J'ai donc successivement analysé les fonctions latentes du transport
accéléré, de la communication canalisée, de la gestion éducative
prolongée, du garage humain. Je suis resté époustouflé par leur
pouvoir symbolique. Cela m'a apporté la preuve empirique que la
catégorie ellulienne de "la technique", que j'avais originellement
employée comme un outil analytique, définissait une réalité engendrée
par la poursuite d'une "idéologie de dérivation chrétienne". Dans
la recherche de la fonction symbolique de la technique en notre
temps, l'analyse d'Ellul, une fois encore, recelait des observations
éclairantes. Je songe ici particulièrement à ses réflexions sur
la magie et la religion. Parmi les penseurs modernes, Jacques Ellul
fait toujours partie de cette mince avant-garde qui comprend que
la vieille catégorie de la religion ne coïncide pas avec le domaine
du sacré.
Historiquement, la place du sacrum dans la société moderne est
occupée par une entité étrangement exceptionnelle: les oeuvres de
la main de l'homme sont devenues les moyens qui pourvoient effectivement
à sa nourriture, sa mobilité, ses souvenirs et même ses sensations.
Pour comprendre la société, les effets de "la technique" sur ma
chair et mes sens me sont apparus plus importants à étudier que
ses faits et méfaits actuels et futurs. Ainsi en suis-je venu à
explorer le pouvoir de séduction que 'imprégnation du milieu par
"la technique" exerce sur mon mode de perception. Et de fait, pas
une année n'est passée, durant un quart de siècle après que Wilkinson
m'eut donné votre livre, Monsieur Ellul, sans que je décèle une
propension encore inaperçue à éluder la réalité en servant un Techno-Moloch.
L'existence, dans notre société qui se veut système, met hors-jeu
les sens par les engins fabriqués pour leur extension, nous empêche
de toucher ou d'incorporer le réel et, en plus, nous intègre dans
ce système. C'est cette radicale subversion de la sensation qui
humilie, et puis remplace la perception. Nous nous livrons à d'atroces
débauches de consommation d'images et de sons afin d'anesthésier
notre sens de la réalité perdue.
Pour saisir cette humiliation du regard, de l'odorat, du toucher,
et pas seulement de l'ouïe, il m'a fallu étudier l'histoire des
actes corporels de perception. Ce ne sont pas seulement les certitudes
bibliques mais aussi les certitudes médiévales et classiques sur
les perceptions sensibles qui ont été à tel point subverties que
l'exégèse des textes anciens doit surmonter des obstacles conceptuels
mais également physiologiques. Qu'on me permette d'en donner un
exemple, certes extrême. S'arracher l'oeil quand l'oeil est scandalisé
est un mandat évangélique. C'était un acte qui inspirait toujours
l'horreur. Mais il était compréhensible dans un régime du regard
sous lequel les yeux émettaient un cône visuel qui, comme un organe
lumineux, saisit et embrasse la réalité. Mais de tels yeux animés
n'existent plus aujourd'hui que métaphoriquement. Nous ne "voyons"
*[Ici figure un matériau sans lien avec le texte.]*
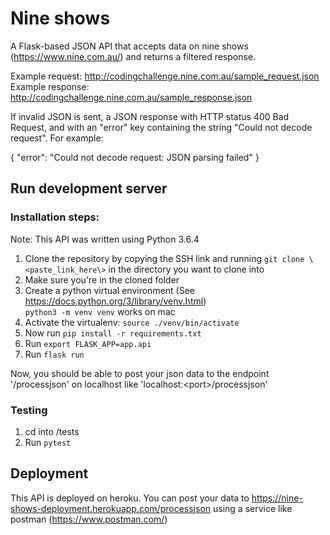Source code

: # Nine shows

A Flask-based JSON API that accepts data on nine shows (https://www.nine.com.au/) and returns a filtered response.

Example request: http://codingchallenge.nine.com.au/sample_request.json
<br>Example response: http://codingchallenge.nine.com.au/sample_response.json


If invalid JSON is sent, a JSON response with HTTP status 400 Bad Request, and with an "error" key containing the string "Could not decode request". For example:

{
    "error": "Could not decode request: JSON parsing failed"
}

## Run development server

### Installation steps:

Note: This API was written using Python 3.6.4
1. Clone the repository by copying the SSH link and running `git clone \<paste_link_here\>` in the directory you want to clone into
2. Make sure you're in the cloned folder
3. Create a python virtual environment (See https://docs.python.org/3/library/venv.html)
   <br>`python3 -m venv venv` works on mac
4. Activate the virtualenv: `source ./venv/bin/activate`
5. Now run `pip install -r requirements.txt` 
6. Run `export FLASK_APP=app.api`
7. Run `flask run`

Now, you should be able to post your json data to the endpoint '/processjson' on localhost like 'localhost:\<port\>/processjson'

### Testing

1. cd into /tests
2. Run `pytest`

## Deployment

This API is deployed on heroku.
You can post your data to https://nine-shows-deployment.herokuapp.com/processjson using a service like postman (https://www.postman.com/)
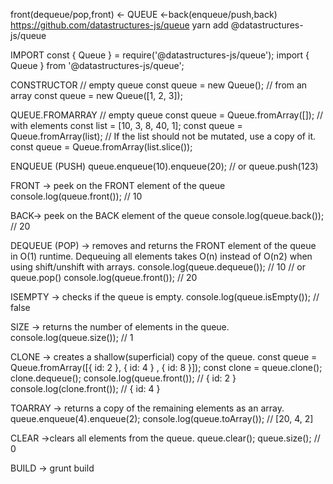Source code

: front(dequeue/pop,front) <- QUEUE <-back(enqueue/push,back)
https://github.com/datastructures-js/queue
yarn add @datastructures-js/queue

IMPORT
const { Queue } = require('@datastructures-js/queue');
import { Queue } from '@datastructures-js/queue';

CONSTRUCTOR
// empty queue
const queue = new Queue();
// from an array
const queue = new Queue([1, 2, 3]);

QUEUE.FROMARRAY
// empty queue
const queue = Queue.fromArray([]);
// with elements
const list = [10, 3, 8, 40, 1];
const queue = Queue.fromArray(list);
// If the list should not be mutated, use a copy of it.
const queue = Queue.fromArray(list.slice());

ENQUEUE (PUSH)
queue.enqueue(10).enqueue(20); // or queue.push(123)

FRONT -> peek on the FRONT element of the queue
console.log(queue.front()); // 10

BACK-> peek on the BACK element of the queue
console.log(queue.back()); // 20

DEQUEUE (POP) -> removes and returns the FRONT element of the queue in O(1) runtime.
Dequeuing all elements takes O(n) instead of O(n2) when using shift/unshift with arrays.
console.log(queue.dequeue()); // 10 // or queue.pop()
console.log(queue.front()); // 20

ISEMPTY -> checks if the queue is empty.
console.log(queue.isEmpty()); // false

SIZE -> returns the number of elements in the queue.
console.log(queue.size()); // 1

CLONE -> creates a shallow(superficial) copy of the queue.
const queue = Queue.fromArray([{ id: 2 }, { id: 4 } , { id: 8 }]);
const clone =  queue.clone();
clone.dequeue();
console.log(queue.front()); // { id: 2 }
console.log(clone.front()); // { id: 4 }

TOARRAY -> returns a copy of the remaining elements as an array.
queue.enqueue(4).enqueue(2);
console.log(queue.toArray()); // [20, 4, 2]

CLEAR ->clears all elements from the queue.
queue.clear();
queue.size(); // 0


BUILD -> grunt build

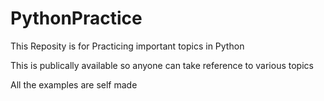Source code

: # PythonPractice

This Reposity is for Practicing important topics in Python

This is publically available so anyone can take reference to various topics

All the examples are self made
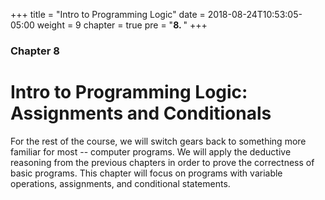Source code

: +++
title = "Intro to Programming Logic"
date = 2018-08-24T10:53:05-05:00
weight = 9
chapter = true
pre = "<b>8. </b>"
+++
### Chapter 8

# Intro to Programming Logic: Assignments and Conditionals

For the rest of the course, we will switch gears back to something more familiar for most -- computer programs. We will apply the deductive reasoning from the previous chapters in order to prove the correctness of basic programs. This chapter will focus on programs with variable operations, assignments, and conditional statements.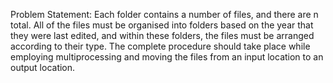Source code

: Problem Statement:
Each folder contains a number of files, and there are n total. All of the files must be organised into folders based on the year that they were last edited, and within these
folders, the files must be arranged according to their type. The complete procedure should take place while employing multiprocessing and moving the files from an input 
location to an output location.

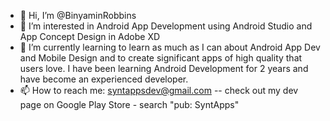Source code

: - 👋 Hi, I’m @BinyaminRobbins
- 👀 I’m interested in Android App Development using Android Studio and App Concept Design in Adobe XD
- 🌱 I’m currently learning to learn as much as I can about Android App Dev and Mobile Design and to create significant apps of high quality that users love. I have been learning Android Development for 2 years and have become an experienced developer.
- 📫 How to reach me: syntappsdev@gmail.com
-- check out my dev page on Google Play Store - search "pub: SyntApps"

<!---
BinyaminRobbins/BinyaminRobbins is a ✨ special ✨ repository because its `README.md` (this file) appears on your GitHub profile.
You can click the Preview link to take a look at your changes.
--->
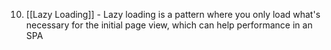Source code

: 10. [[Lazy Loading]] - Lazy loading is a pattern where you only load what's necessary for the initial page view, which can help performance in an SPA
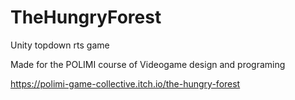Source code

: # TheHungryForest
Unity topdown rts game


Made for the POLIMI course of Videogame design and programing




https://polimi-game-collective.itch.io/the-hungry-forest
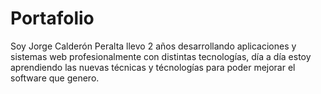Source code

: # Portafolio
Soy Jorge Calderón Peralta llevo 2 años desarrollando aplicaciones y sistemas web profesionalmente con distintas
tecnologías, día a día estoy aprendiendo las nuevas técnicas y técnologías para poder mejorar el software que genero.
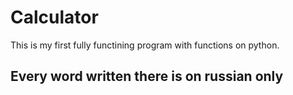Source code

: # Calculator
This is my first fully functining program with functions on python.
## Every word written there is on russian only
plus en embrassant la réalité au moyen d'un cône de rayons émis
par notre pupille. Le régime du regard selon lequel nous percevons
aujourd'hui nous fait accomplir l'acte de voir comme une forme d'enregistrement,
par analogie avec les cassettes vidéo. Ces yeux qui n'embrassent
plus la réalité ne valent guère d'être arrachés. Ces yeux iconophages
ne servent: - ni à fonder l'espérance sur la lecture biblique; -
ni à apercevoir l'horreur du voile technogène qui me sépare du réel;
- ni, enfin, à jouir du seul miroir dans lequel je saurais me retrouver,
qui est la pupille de l'autre.
La subversion de la parole par l'oeil conquérant a une longue
histoire qui fait partie de l'histoire de la technique dans le monde
du christianisme. Au Moyen Âge, cette subversion a pris la forme
d'un remplacement du livre écrit pour l'écoute par le texte qui
s'adresse au regard. Parallèlement à cette mutation technogène des
priorités sensorielles s'effectuait la séparation entre la chapelle,
lieu de la lecture spirituelle, et l'aula, lieu de la scolastique
- une séparation qui marquait la fin d'un millénaire de lectio
divina. L'éclipse de la culture des sens. Et, concomitante de
cette séparation architectonique entre le lieu de prière et le lieu
d'étude, apparut la première - à ma connaissance - institution d'études
supérieures, l'Université, dans laquelle la culture de la pensée
abstraite éclipse totalement la culture des sens. Ce n'était point
tant la disjonction entre fides quaerens intellectum (la
théologie) et intellectus quaerens fidem (la philosophie)
qu'entre l'ascétisme et l'analyse logique qui a permis l'essor d'une
civilisation dans laquelle, Monsieur Ellul, vous eûtes tant de difficulté
à vous faire entendre. De celui qui suit le sillon que vous tracez,
vous attendez - comme vous venez de nous le dire - une profession
de vertu, qui lui donne la volonté et la capacité de poursuivre
l'analyse de la réalité dans des conditions que vous venez de dire
"désespérées", et qui lui font âprement ressentir son impuissance.
Je suis profondément convaincu que le réalisme lucide et désabusé
auquel vous nous conviez n'est possible que pour ceux qui, en cultivant
l'amitié, trouvent la force de manier l'humour. Ce n'est que dans
l'humour du Sauveur, souvent évoqué par vous, que nous pourrons
tenir bon devant Moloch sous le manteau de Belzébuth, devant le
monstre du milieu technologique qui nous consume, ce Seigneur des
mouches que nous chassons lorsqu'il s'interpose entre vous et moi.
Voilà pourquoi il m'apparaît que nous ne pourrons nous soustraire
à la reconquête disciplinée (ce qu'on appelait l'ascèse) de la pratique
sensuelle dans une société de mirages technogènes. La préservation
des sens, cette promptitude à l'obéissance, ce regard chaste que
la règle de saint Benoît oppose à la cupiditas oculorum,
me semble la condition fondamentale du renoncement à la technique
tant que celle-ci opposera un obstacle définitif à l'amitié.